Chapter 12. Classification with Caltech 101

In this tutorial, we’ll go through the steps required to build and evaluate a near state-of-the-art image classifier. Although for the purposes of this tutorial we’re using features extracted from images, everything you’ll learn about using classifiers can be applied to features extracted from other forms of media.

To get started you’ll need a new class in an existing OpenIMAJ project, or a new project created with the archetype. The first thing we need is a dataset of images with which we’ll work. For this tutorial we’ll use a well known set of labelled images called the Caltech 101 dataset. The Caltech 101 dataset contains labelled images of 101 object classes together with a set of background images. OpenIMAJ has built in support for working with the Caltech 101 dataset, and will even automatically download the dataset for you. To use it, enter the following code:

GroupedDataset<String, VFSListDataset<Record<FImage>>, Record<FImage>> allData = 

You’ll remember from the image datasets tutorial that GroupedDatasets are Java Maps with a few extra features. In this case, our allData object is a GroupedDataset with String keys and the values are lists (actually VFSListDatasets) of Record objects which are themselves typed on FImages. The Record class holds metadata about each Caltech 101 image. Records have a method called getImage() that will return the actual image in the format specified by the generic type of the Record (i.e. FImage).

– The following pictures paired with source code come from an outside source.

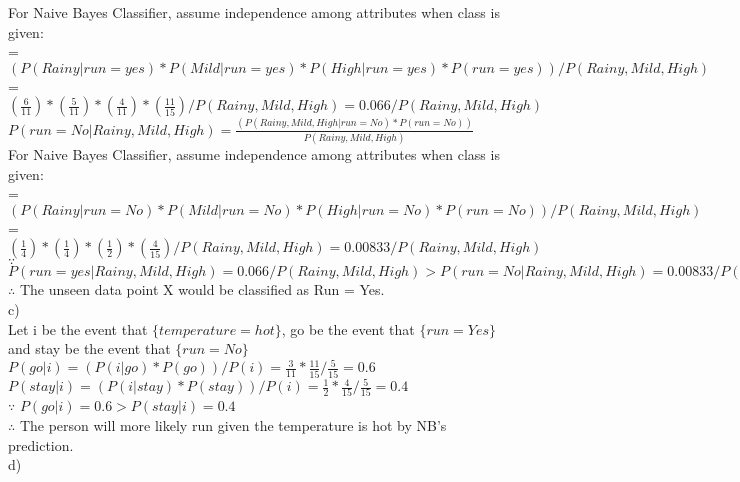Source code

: \documentclass[12pt]{article}
\begin{document}
For Naive Bayes Classifier, assume independence among attributes when class is given:\\

= $(P(Rainy|run=yes)*P(Mild|run=yes)*P(High|run=yes)*P(run=yes))/P(Rainy,Mild,High)$\\

= $(\frac{6}{11})*(\frac{5}{11})*(\frac{4}{11})*(\frac{11}{15})/P(Rainy,Mild,High) = 0.066/P(Rainy,Mild,High)$\\

$P(run=No|Rainy,Mild,High) = \frac{(P(Rainy,Mild,High|run=No)*P(run=No))}{P(Rainy,Mild,High)}$\\

For Naive Bayes Classifier, assume independence among attributes when class is given:\\

= $(P(Rainy|run=No)*P(Mild|run=No)*
P(High|run=No)*P(run=No))/P(Rainy,Mild,High)$\\

= $(\frac{1}{4})*(\frac{1}{4})*(\frac{1}{2})*(\frac{4}{15})/P(Rainy,Mild,High) = 0.00833/P(Rainy,Mild,High)$\\

$\because$ $P(run=yes|Rainy,Mild,High) = 0.066/P(Rainy,Mild,High) > P(run=No|Rainy,Mild,High) = 0.00833/P(Rainy,Mild,High)$\\

$\therefore$ The unseen data point X would be classified as Run = Yes.\\

c)\\

Let i be the event that $\{temperature = hot\}$, go be the event that $\{run = Yes\}$ and stay be the event that $\{run = No\}$\\

$P(go|i) = (P(i|go)*P(go))/P(i) = \frac{3}{11}*\frac{11}{15}/\frac{5}{15} = 0.6$\\

$P(stay|i) = (P(i|stay)*P(stay))/P(i) = \frac{1}{2}*\frac{4}{15}/\frac{5}{15} = 0.4$\\

$\because$ $P(go|i) = 0.6 > P(stay|i) = 0.4$\\

$\therefore$ The person will more likely run given the temperature is hot by NB's prediction.\\

d)\\
\end{document}
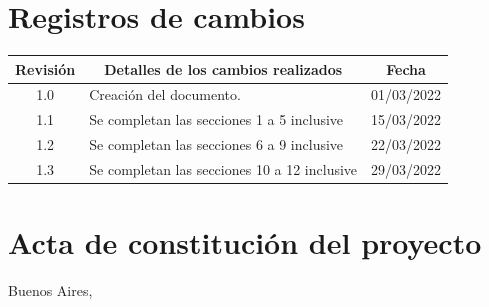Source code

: \documentclass[
11pt, %
codirector, %
]{charter}
\begin{document}
\maketitle
\thispagestyle{empty}
\pagebreak


\thispagestyle{empty}
{\setlength{\parskip}{0pt}
\tableofcontents{}
}
\pagebreak


\section*{Registros de cambios}
\label{sec:registro}


\begin{table}[ht]
\label{tab:registro}
\centering
\begin{tabularx}{\linewidth}{@{}|c|X|c|@{}}
\hline
\rowcolor[HTML]{C0C0C0} 
Revisión & \multicolumn{1}{c|}{\cellcolor[HTML]{C0C0C0}Detalles de los cambios realizados} & Fecha      \\ \hline
1.0	& Creación del documento.				& 01/03/2022 \\ \hline
1.1	& Se completan las secciones 1 a 5 inclusive		& 15/03/2022 \\ \hline
1.2	& Se completan las secciones 6 a 9 inclusive                & 22/03/2022 \\ \hline
1.3     & Se completan las secciones 10 a 12 inclusive		& 29/03/2022 \\ \hline
\end{tabularx}
\end{table}

\pagebreak



\section*{Acta de constitución del proyecto}
\label{sec:acta}

\begin{flushright}
Buenos Aires, \fechaInicioName
\end{flushright}
\end{document}
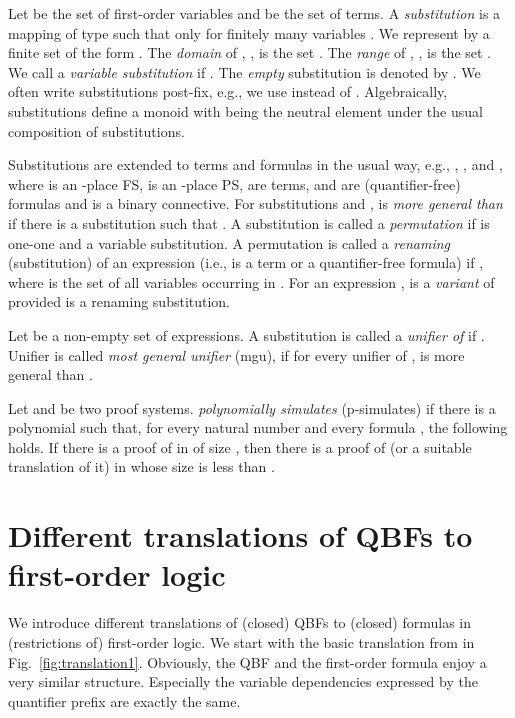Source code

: \documentclass{llncs}
\begin{document}
Let  be the set of first-order variables and  be the set of
terms.  A \emph{substitution} is a mapping  of type
 such that  only for finitely many
variables .  We represent  by a finite set of the form
.  The
\emph{domain} of 
, , is the set
. The \emph{range} of ,
, is the set . We call  a \emph{variable substitution} if
.  The \emph{empty} substitution
 is denoted by . We often write substitutions
post-fix, e.g., we use  instead of .
Algebraically, substitutions define a monoid with  being the
neutral element under the usual composition of substitutions.

Substitutions are extended to terms and formulas in the usual way,
e.g., ,
, and , where 
is an -place FS,  is an -place PS,  are
terms,  and  are (quantifier-free) formulas and  is a
binary connective.  For substitutions  and ,  is
\emph{more general than}  if there is a substitution  such
that .
A substitution  is called a \emph{permutation} if  is
one-one and a variable substitution. A permutation  is called
a \emph{renaming} (substitution) of an expression  (i.e.,  is a
term or a quantifier-free formula) if , where  is the set of all variables occurring in .
For an expression ,  is a \emph{variant} of  provided
 is a renaming substitution.

Let  be a non-empty set of expressions. A
substitution  is called a \emph{unifier of } if
. Unifier  is
called \emph{most general unifier} (mgu), if for every unifier 
of ,  is more general than .

Let  and  be two proof systems.  
\emph{polynomially simulates} (p-simulates)  if there is a
polynomial  such that, for every natural number  and every
formula , the following holds. If there is a proof of
 in  of size , then there is a proof of  (or
a suitable translation of it) in  whose size is less than .

\section{Different translations of QBFs to first-order logic}
\label{sec:diff-trans}


We introduce different translations of (closed) QBFs to (closed)
formulas in (restrictions of) first-order logic.  We start with the
basic translation from \cite{DBLP:conf/cade/SeidlLB12} in
Fig.~\ref{fig:translation1}.  Obviously, the QBF  and the
first-order formula  enjoy a very similar
structure. Especially the variable dependencies expressed by the
quantifier prefix are exactly the same.
\end{document}
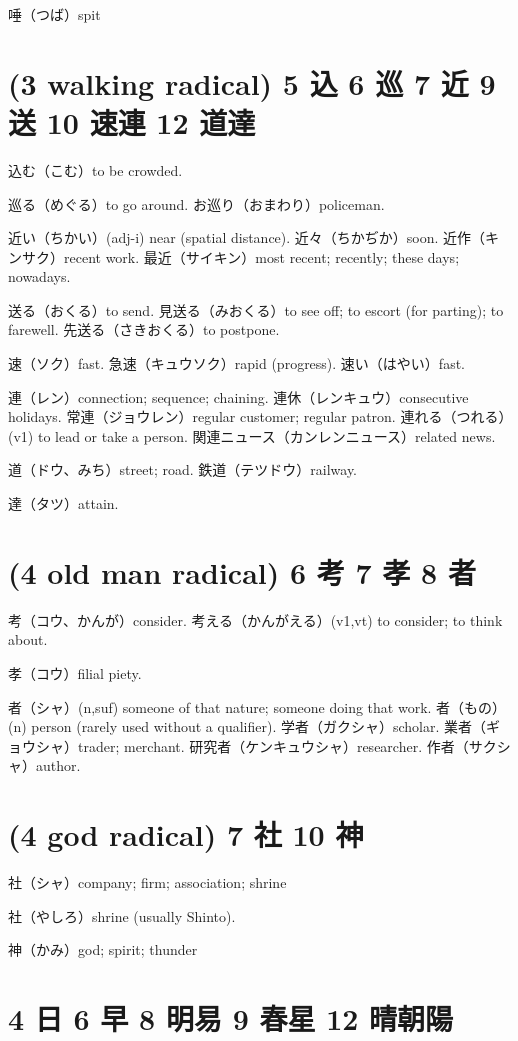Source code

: 唾（つば）spit

\section{(3 walking radical) 5 込 6 巡 7 近 9 送 10 速連 12 道達}

込む（こむ）to be crowded.

巡る（めぐる）to go around.
お巡り（おまわり）policeman.

近い（ちかい）(adj-i) near (spatial distance).
近々（ちかぢか）soon.
近作（キンサク）recent work.
最近（サイキン）most recent; recently; these days; nowadays.

送る（おくる）to send.
見送る（みおくる）to see off; to escort (for parting); to farewell.
先送る（さきおくる）to postpone.

速（ソク）fast.
急速（キュウソク）rapid (progress).
速い（はやい）fast.

連（レン）connection; sequence; chaining.
連休（レンキュウ）consecutive holidays.
常連（ジョウレン）regular customer; regular patron.
連れる（つれる）(v1) to lead or take a person.
関連ニュース（カンレンニュース）related news.

道（ドウ、みち）street; road.
鉄道（テツドウ）railway.

達（タツ）attain.

\section{(4 old man radical) 6 考 7 孝 8 者}

考（コウ、かんが）consider.
考える（かんがえる）(v1,vt) to consider; to think about.

孝（コウ）filial piety.

者（シャ）(n,suf) someone of that nature; someone doing that work.
者（もの）(n) person (rarely used without a qualifier).
学者（ガクシャ）scholar.
業者（ギョウシャ）trader; merchant.
研究者（ケンキュウシャ）researcher.
作者（サクシャ）author.

\section{(4 god radical) 7 社 10 神}

社（シャ）company; firm; association; shrine

社（やしろ）shrine (usually Shinto).

神（かみ）god; spirit; thunder

\section{4 日 6 早 8 明易 9 春星 12 晴朝陽}

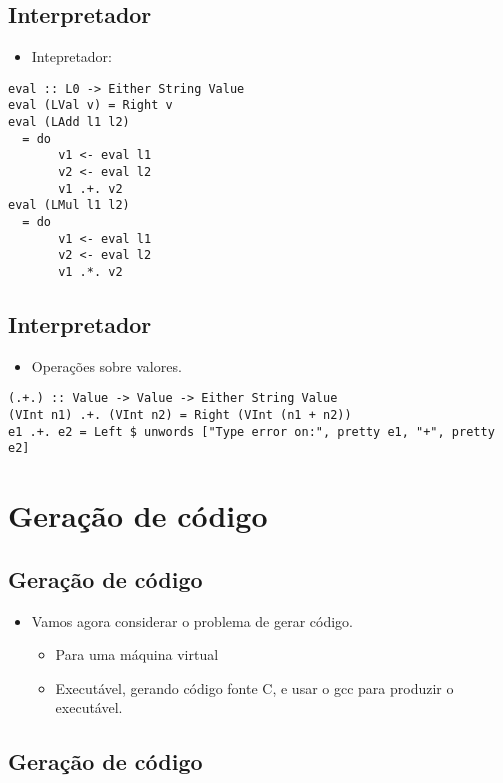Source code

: \documentclass[11pt]{article}
\begin{document}
\subsection*{Interpretador}
\label{sec:org8eb00e1}

\begin{itemize}
\item Intepretador:
\end{itemize}

\begin{verbatim}
eval :: L0 -> Either String Value 
eval (LVal v) = Right v 
eval (LAdd l1 l2) 
  = do 
       v1 <- eval l1 
       v2 <- eval l2 
       v1 .+. v2 
eval (LMul l1 l2) 
  = do 
       v1 <- eval l1
       v2 <- eval l2 
       v1 .*. v2
\end{verbatim}
\subsection*{Interpretador}
\label{sec:orga4fd4e2}

\begin{itemize}
\item Operações sobre valores.
\end{itemize}

\begin{verbatim}
(.+.) :: Value -> Value -> Either String Value 
(VInt n1) .+. (VInt n2) = Right (VInt (n1 + n2))
e1 .+. e2 = Left $ unwords ["Type error on:", pretty e1, "+", pretty e2] 
\end{verbatim}
\section*{Geração de código}
\label{sec:orge2d537e}

\subsection*{Geração de código}
\label{sec:org542baca}

\begin{itemize}
\item Vamos agora considerar o problema de gerar código. 
\begin{itemize}
\item Para uma máquina virtual
\item Executável, gerando código fonte C, e usar o gcc para produzir o executável.
\end{itemize}
\end{itemize}
\subsection*{Geração de código}
\label{sec:org97ac07e}
\end{document}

For this tutorial we’ll work with a subset of the classes in the dataset to minimise the time it takes our program to run. We can create a subset of groups in a GroupedDataset using the GroupSampler class:

GroupedDataset<String, ListDataset<Record<FImage>>, Record<FImage>> data = 
			GroupSampler.sample(allData, 5, false);

This basically creates a new dataset called data from the first 5 classes in the allData dataset. To do an experimental evaluation with the dataset we need to create two sets of images: a training set which we’ll use to learn the classifier, and a testing set which we’ll evaluate the classifier with. The common approach with the Caltech 101 dataset is to choose a number of training and testing instances for each class of images. Programatically, this can be achieved using the GroupedRandomSplitter class:

GroupedRandomSplitter<String, Record<FImage>> splits = 
			new GroupedRandomSplitter<String, Record<FImage>>(data, 15, 0, 15);

In this case, we’ve created a training dataset with 15 images per group, and 15 testing images per group. The zero in the constructor is the number of validation images which we won’t use in this tutorial. If you take a look at the GroupedRandomSplitter class you’ll see there are methods to get the training, validation and test datasets.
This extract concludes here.